Development Stage Status


Pharmaceutical technologies:
               
GPI 1485 (neuroimmunophilin ligand)
    Phase II       Active  
AQUAVANTM Injection
    Phase II       Active  
NAALADase inhibitors
    Phase I/Research       Active  
Other neuroimmunophilin ligands
    Research       Active  
PARP inhibitors
    Research       Inactive  
Other CNS projects
    Research       Active  
Biopolymer technologies:
               
PACLIMER® Microspheres (Ovarian Cancer)
    Phase I/II       Inactive  
PACLIMER® Microspheres (Lung Cancer)
    Phase I/II       Inactive  
Lidocaine-PE (formerly LIDOMERTM Microspheres)
    Phase I       Inactive  
Other biopolymer projects
    Research       Inactive  

      For each of our research and development projects, we incur both direct and indirect expenses.
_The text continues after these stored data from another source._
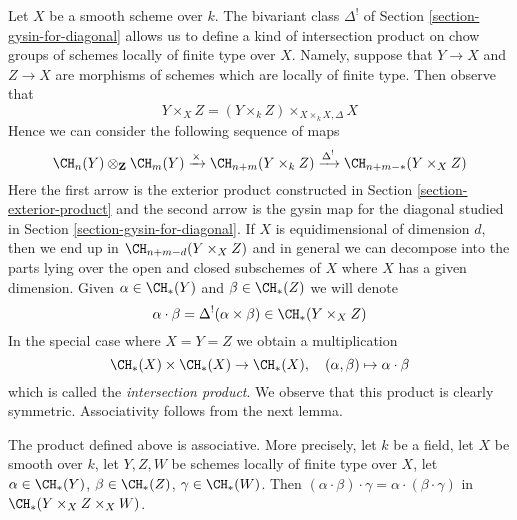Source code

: \medskip\noindent
Let $X$ be a smooth scheme over $k$. The bivariant class $\Delta^!$
of Section \ref{section-gysin-for-diagonal} allows us to define a kind of
intersection product on chow groups of schemes locally of finite type over $X$.
Namely, suppose that $Y \to X$ and $Z \to X$ are morphisms of schemes
which are locally of finite type. Then observe that
$$
Y \times_X Z =  (Y \times_k Z) \times_{X \times_k X, \Delta} X
$$
Hence we can consider the following sequence of maps
$$
\CH_n(Y) \otimes_\mathbf{Z} \CH_m(Y)
\xrightarrow{\times}
\CH_{n + m}(Y \times_k Z)
\xrightarrow{\Delta^!}
\CH_{n + m - *}(Y \times_X Z)
$$
Here the first arrow is the exterior product constructed in
Section \ref{section-exterior-product} and the second arrow
is the gysin map for the diagonal studied in
Section \ref{section-gysin-for-diagonal}. If $X$ is equidimensional
of dimension $d$, then we end up in $\CH_{n + m - d}(Y \times_X Z)$
and in general we can decompose into the parts lying over the open
and closed subschemes of $X$ where $X$ has a given dimension.
Given $\alpha \in \CH_*(Y)$ and $\beta \in \CH_*(Z)$ we will denote
$$
\alpha \cdot \beta = \Delta^!(\alpha \times \beta)
\in \CH_*(Y \times_X Z)
$$
In the special case where $X = Y = Z$ we obtain a multiplication
$$
\CH_*(X) \times \CH_*(X) \to \CH_*(X),\quad
(\alpha, \beta) \mapsto \alpha \cdot \beta
$$
which is called the {\it intersection product}. We observe that
this product is clearly symmetric. Associativity follows from
the next lemma.

\begin{lemma}
\label{lemma-associative}
The product defined above is associative. More precisely, let $k$ be a field,
let $X$ be smooth over $k$,
let $Y, Z, W$ be schemes locally of finite type over $X$, let
$\alpha \in \CH_*(Y)$, $\beta \in \CH_*(Z)$, $\gamma \in \CH_*(W)$.
Then $(\alpha \cdot \beta) \cdot \gamma =
\alpha \cdot (\beta \cdot \gamma)$ in $\CH_*(Y \times_X Z \times_X W)$.
\end{lemma}

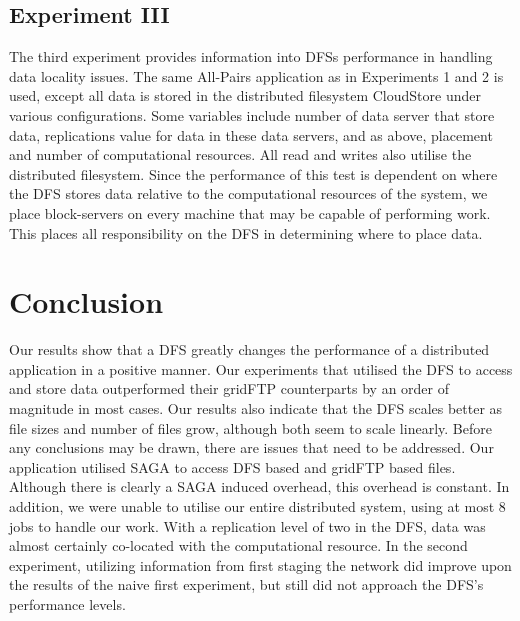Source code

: \documentclass{rspublic}
\begin{document}
\subsection{Experiment III} The third experiment provides information
into DFSs performance in handling data locality issues.  The same
All-Pairs application as in Experiments 1 and 2 is used, except all data
is stored in the distributed filesystem CloudStore under various
configurations.  Some variables include number of data server that store
data, replications value for data in these data servers, and as above,
placement and number of computational resources.  All read and writes
also utilise the distributed filesystem.  Since the performance of this
test is dependent on where the DFS stores data relative to the
computational resources of the system, we place block-servers on every
machine that may be capable of performing work.  This places all
responsibility on the DFS in determining where to place data.

\section{Conclusion} Our results show that a DFS greatly changes the
performance of a distributed application in a positive manner.  Our
experiments that utilised the DFS to access and store data outperformed
their gridFTP counterparts by an order of magnitude in most cases. Our
results also indicate that the DFS scales better as file sizes and
number of files grow, although both seem to scale linearly.  Before any
conclusions may be drawn, there are issues that need to be addressed.
Our application utilised SAGA to access DFS based and gridFTP based
files.  Although there is clearly a SAGA induced overhead, this overhead
is constant.   In addition, we were unable to utilise our
entire distributed system, using at most 8 jobs to handle our work.
With a replication level of two in the DFS, data was almost certainly
co-located with the computational resource.  In the second experiment,
utilizing information from first staging the network did improve upon
the results of the naive first experiment, but still did not approach
the DFS's performance levels.
\end{document}
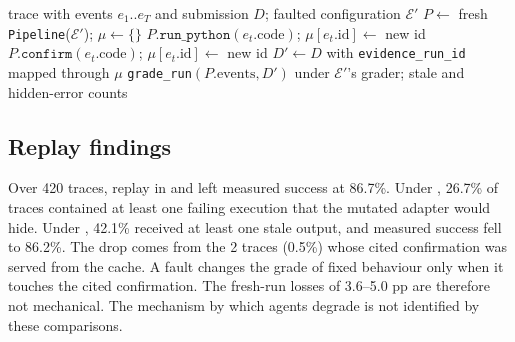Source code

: \begin{algorithm}[h]
\caption{Fixed-action replay of a v1 reference trace (\texttt{scieval/replay\_fixed.py})}
\label{alg:replay}
\begin{algorithmic}[1]
\Require {} trace with events $e_1..e_T$ and submission $D$; faulted configuration $\mathcal{E}'$
\State $P\gets$ fresh \texttt{Pipeline}($\mathcal{E}'$); $\mu\gets\{\}$
   \State $P.\texttt{run\_python}(e_t.\text{code})$; $\mu[e_t.\text{id}]\gets$ new id
   \State $P.\texttt{confirm}(e_t.\text{code})$; $\mu[e_t.\text{id}]\gets$ new id 
  \EndIf
\EndFor
\State $D'\gets D$ with \texttt{evidence\_run\_id} mapped through $\mu$
\State \Return \texttt{grade\_run}$(P.\text{events}, D')$ under $\mathcal{E}'$'s grader; stale and hidden-error counts
\end{algorithmic}
\end{algorithm}

\subsection{Replay findings}
\label{app:replay-results}
Over 420  traces, replay in  and  left measured
success at 86.7\%. Under , 26.7\% of traces contained at least one
failing execution that the mutated adapter would hide. Under ,
42.1\% received at least one stale output, and measured success fell to
86.2\%. The drop comes from the 2 traces (0.5\%) whose cited confirmation was
served from the cache. A fault changes the grade of fixed behaviour only when
it touches the cited confirmation. The fresh-run losses of 3.6--5.0 pp are
therefore not mechanical. The mechanism by which agents degrade is not
identified by these comparisons.

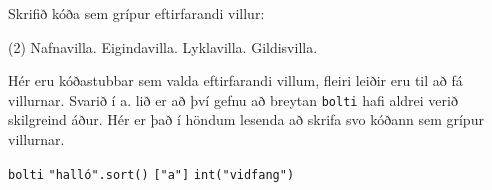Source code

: \begin{exercise}\label{vil2}
Skrifið kóða sem grípur eftirfarandi villur:
	\begin{tasks}(2)
		\task\label{vil2-a} Nafnavilla.  
		\task\label{vil2-b} Eigindavilla.
		\task\label{vil2-c} Lyklavilla.
		\task\label{vil2-d} Gildisvilla.
	\end{tasks}
\end{exercise}
\begin{Answer}[ref={vil2}]
Hér eru kóðastubbar sem valda eftirfarandi villum, fleiri leiðir eru til að fá villurnar.
Svarið í a. lið er að því gefnu að breytan \texttt{bolti} hafi aldrei verið skilgreind áður.
Hér er það í höndum lesenda að skrifa svo kóðann sem grípur villurnar.
\begin{tasks}
	\task \texttt{bolti}
	\task \texttt{"halló".sort()}
	\task \texttt{{}["a"]} 
	\task \texttt{int("vidfang")}
\end{tasks}
\end{Answer}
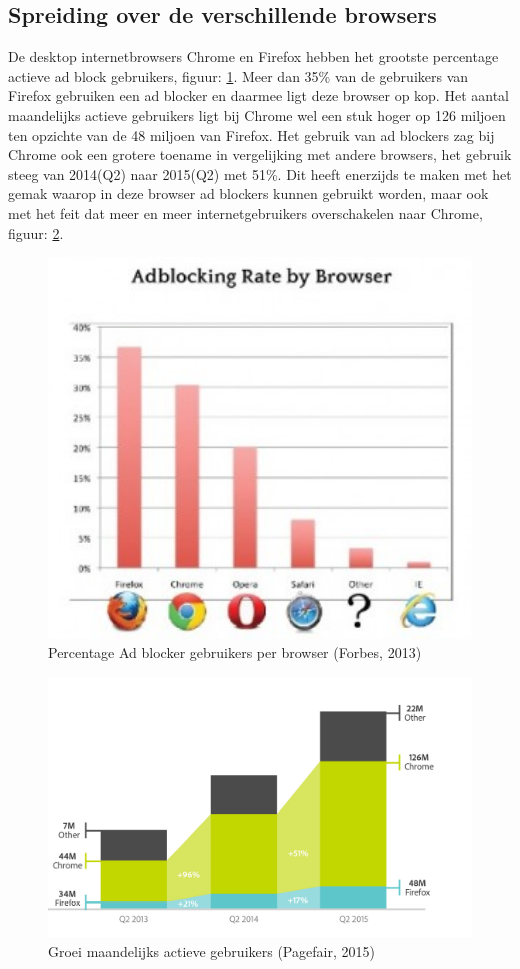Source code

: \documentclass[pdftex,a4paper,12pt,twoside]{report}
\begin{document}
\subsection{Spreiding over de verschillende browsers}
\label{sec spreiding over de verschillende browsers}
De desktop internetbrowsers Chrome en Firefox hebben het grootste percentage actieve ad block gebruikers, figuur: \ref{fig: Ad-blocking-by-browse}. Meer dan 35\% van de gebruikers van Firefox gebruiken een ad blocker en daarmee ligt deze browser op kop. Het aantal maandelijks actieve gebruikers ligt bij Chrome wel een stuk hoger op 126 miljoen ten opzichte van de 48 miljoen van Firefox. Het gebruik van ad blockers zag bij Chrome ook een grotere toename in vergelijking met andere browsers, het gebruik steeg van 2014(Q2) naar 2015(Q2) met 51\%. Dit heeft enerzijds te maken met het gemak waarop in deze browser ad blockers kunnen gebruikt worden, maar ook met het feit dat meer en meer internetgebruikers overschakelen naar Chrome, figuur: \ref{fig: UsersPerBrowser}.
\begin{figure}[h!]
\centering
\includegraphics[width=12cm]{img/Ad-blocking-by-browse}
\caption{Percentage Ad blocker gebruikers per browser (Forbes, 2013)}
\label{fig: Ad-blocking-by-browse}
\end{figure}

\begin{figure}[h!]
\centering
\includegraphics[width=12cm]{img/UsersPerBrowser}
\caption{Groei maandelijks actieve gebruikers (Pagefair, 2015)}
\label{fig: UsersPerBrowser}
\end{figure}
\end{document}
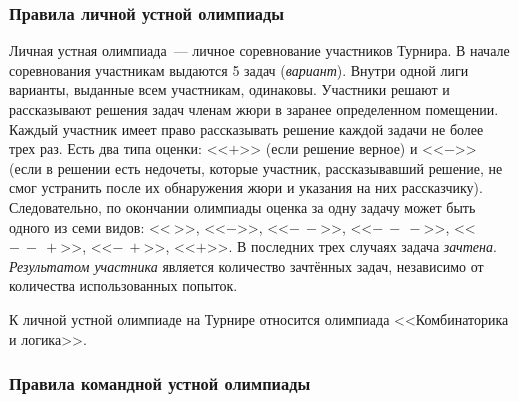 \subsubsection*{Правила личной устной олимпиады}

Личная устная олимпиада~---
личное соревнование участников Турнира.
В начале соревнования участникам выдаются 5 задач (\emph{вариант}).
Внутри одной лиги варианты, выданные всем участникам, одинаковы.
Участники решают и рассказывают решения задач членам жюри в заранее
определенном помещении.
Каждый участник имеет право рассказывать решение каждой задачи не более трех
раз.
Есть два типа оценки:
<<$+$>>
(если решение верное)
и <<$-$>>
(если в решении есть недочеты, которые участник, рассказывавший решение, не
смог устранить после их обнаружения жюри и указания на них рассказчику).
Следовательно, по окончании олимпиады оценка за одну задачу может быть одного
из семи видов:
<<$\ $>>,
<<$-$>>,
<<$-\ -$>>,
<<$-\ -\ -$>>,
<<$-\ -\ +$>>,
<<$-\ +$>>,
<<$+$>>.
В последних трех случаях задача \emph{зачтена}.
\emph{Результатом участника} является количество зачтённых задач, независимо от
количества использованных попыток.

К личной устной олимпиаде на Турнире относится олимпиада
<<Комбинаторика и логика>>.

\subsubsection*{Правила командной устной олимпиады}

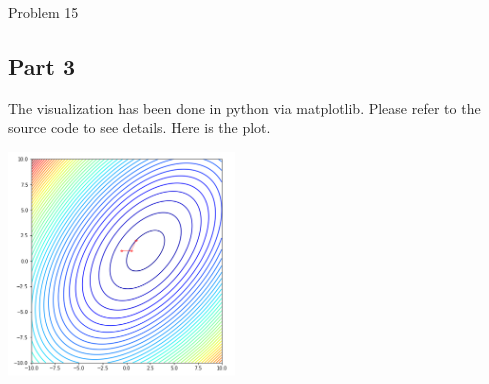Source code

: \documentclass[10pt]{article}
\begin{document}
\begin{section}{Problem 15}
	\subsection{Part 3}
	The visualization has been done in python via matplotlib. Please refer to the source code to see details. Here is the plot. 

	\includegraphics[width=6cm]{img/problem15_plt1.png}


\end{section}
\end{document}
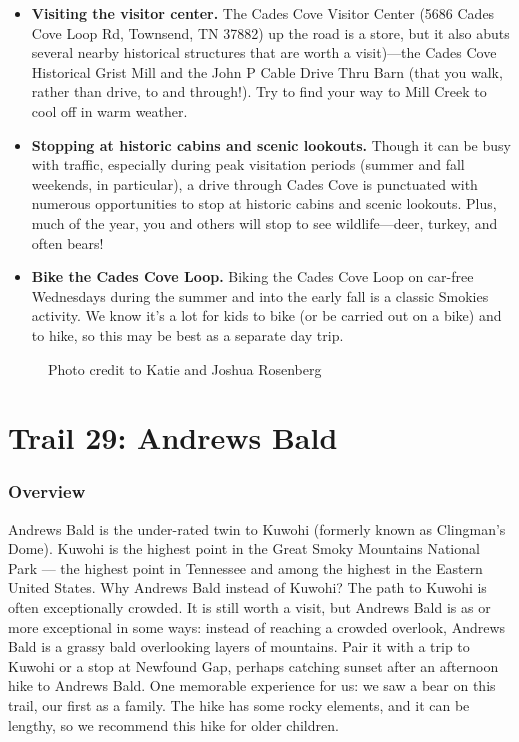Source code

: \documentclass[
  letterpaper,
  DIV=11,
  numbers=noendperiod]{scrreprt}
\makeatletter
\providecommand{\tightlist}{%
  \setlength{\itemsep}{0pt}\setlength{\parskip}{0pt}}\usepackage{longtable,booktabs,array}
\newcommand*\pandocbounded[1]{%
  \sbox\pandoc@box{#1}%
  \Gscale@div\@tempa{\textheight}{\dimexpr\ht\pandoc@box+\dp\pandoc@box\relax}%
  \Gscale@div\@tempb{\linewidth}{\wd\pandoc@box}%
  \ifdim\@tempb\p@<\@tempa\p@\let\@tempa\@tempb\fi%
  \ifdim\@tempa\p@<\p@\scalebox{\@tempa}{\usebox\pandoc@box}%
  \else\usebox{\pandoc@box}%
  \fi%
}
\makeatother
\begin{document}
\begin{itemize}
\tightlist
\item
  \textbf{Visiting the visitor center.} The Cades Cove Visitor Center
  (5686 Cades Cove Loop Rd, Townsend, TN 37882) up the road is a store,
  but it also abuts several nearby historical structures that are worth
  a visit)---the Cades Cove Historical Grist Mill and the John P Cable
  Drive Thru Barn (that you walk, rather than drive, to and through!).
  Try to find your way to Mill Creek to cool off in warm weather.
\item
  \textbf{Stopping at historic cabins and scenic lookouts.} Though it
  can be busy with traffic, especially during peak visitation periods
  (summer and fall weekends, in particular), a drive through Cades Cove
  is punctuated with numerous opportunities to stop at historic cabins
  and scenic lookouts. Plus, much of the year, you and others will stop
  to see wildlife---deer, turkey, and often bears!
\item
  \textbf{Bike the Cades Cove Loop.} Biking the Cades Cove Loop on
  car-free Wednesdays during the summer and into the early fall is a
  classic Smokies activity. We know it's a lot for kids to bike (or be
  carried out on a bike) and to hike, so this may be best as a separate
  day trip.
\end{itemize}

\begin{figure}[H]

{\centering \pandocbounded{\texttt{[image: img/jonah-horse.jpeg]}}

}

\caption{Photo credit to Katie and Joshua Rosenberg}

\end{figure}%

\chapter{Trail 29: Andrews Bald}\label{trail-29-andrews-bald}

\subsection{Overview}\label{overview-29}

Andrews Bald is the under-rated twin to Kuwohi (formerly known as
Clingman's Dome). Kuwohi is the highest point in the Great Smoky
Mountains National Park --- the highest point in Tennessee and among the
highest in the Eastern United States. Why Andrews Bald instead of
Kuwohi? The path to Kuwohi is often exceptionally crowded. It is still
worth a visit, but Andrews Bald is as or more exceptional in some ways:
instead of reaching a crowded overlook, Andrews Bald is a grassy bald
overlooking layers of mountains. Pair it with a trip to Kuwohi or a stop
at Newfound Gap, perhaps catching sunset after an afternoon hike to
Andrews Bald. One memorable experience for us: we saw a bear on this
trail, our first as a family. The hike has some rocky elements, and it
can be lengthy, so we recommend this hike for older children.
\end{document}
Direct expenses include salaries and other costs of personnel, raw materials and supplies. We may also incur third party costs related to these projects, such as contract research, consulting and clinical development costs. Indirect expenses, such as facility and equipment costs, utilities, general research and development management and other administrative overhead are allocated to research and development generally based on, among other things, the extent to which our general research and development efforts make use of facilities, non-project personnel and other resources.

      Our research and development expenses were $11.4 million and $13.5 million for the three-month periods ended September 30, 2002 and 2001, respectively, and $35.9 million and $42.2 million for the nine-month periods ended September 30, 2002 and 2001, respectively. These expenses were divided between our research and development platforms in the following manner:

                                 
Three-Month Nine-Month
Period Ended Period Ended
September 30 September 30


2002 2001 2002 2001




Pharmaceutical technologies
  $ 5.2     $ 5.9     $ 14.9     $ 19.5  
Biopolymer technologies
    1.1       2.7       3.9       7.6  
Indirect expenses
    5.1       4.9       17.1       15.1  
     
     
     
     
 
    $ 11.4     $ 13.5     $ 35.9     $ 42.2  
     
     
     
     
 
 
Pharmaceutical Technologies

      Our pharmaceutical technology research and development expenses decreased from the three and nine-month periods ended September 30, 2001, to the three and nine-month periods ended September 30, 2002, primarily due to a decrease in expenses in our NAALADase inhibitor program resulting from the completion of our Phase I clinical trials of GPI 5693 (a lead NAALADase inhibitor compound). The decrease in spending on our NAALADase inhibitors was partially offset by an increase in spending on our FKBP neuroimmunophilin ligand technology and our AQUAVANTM Injection program. For the remainder of 2002, we expect research and development expenses for our pharmaceutical technologies to be incurred primarily in connection with further clinical development of AQUAVANTM Injection and the preparation for, and initiation of, one or more Phase II clinical trials of GPI 1485, our lead neuroimmunophilin ligand compound.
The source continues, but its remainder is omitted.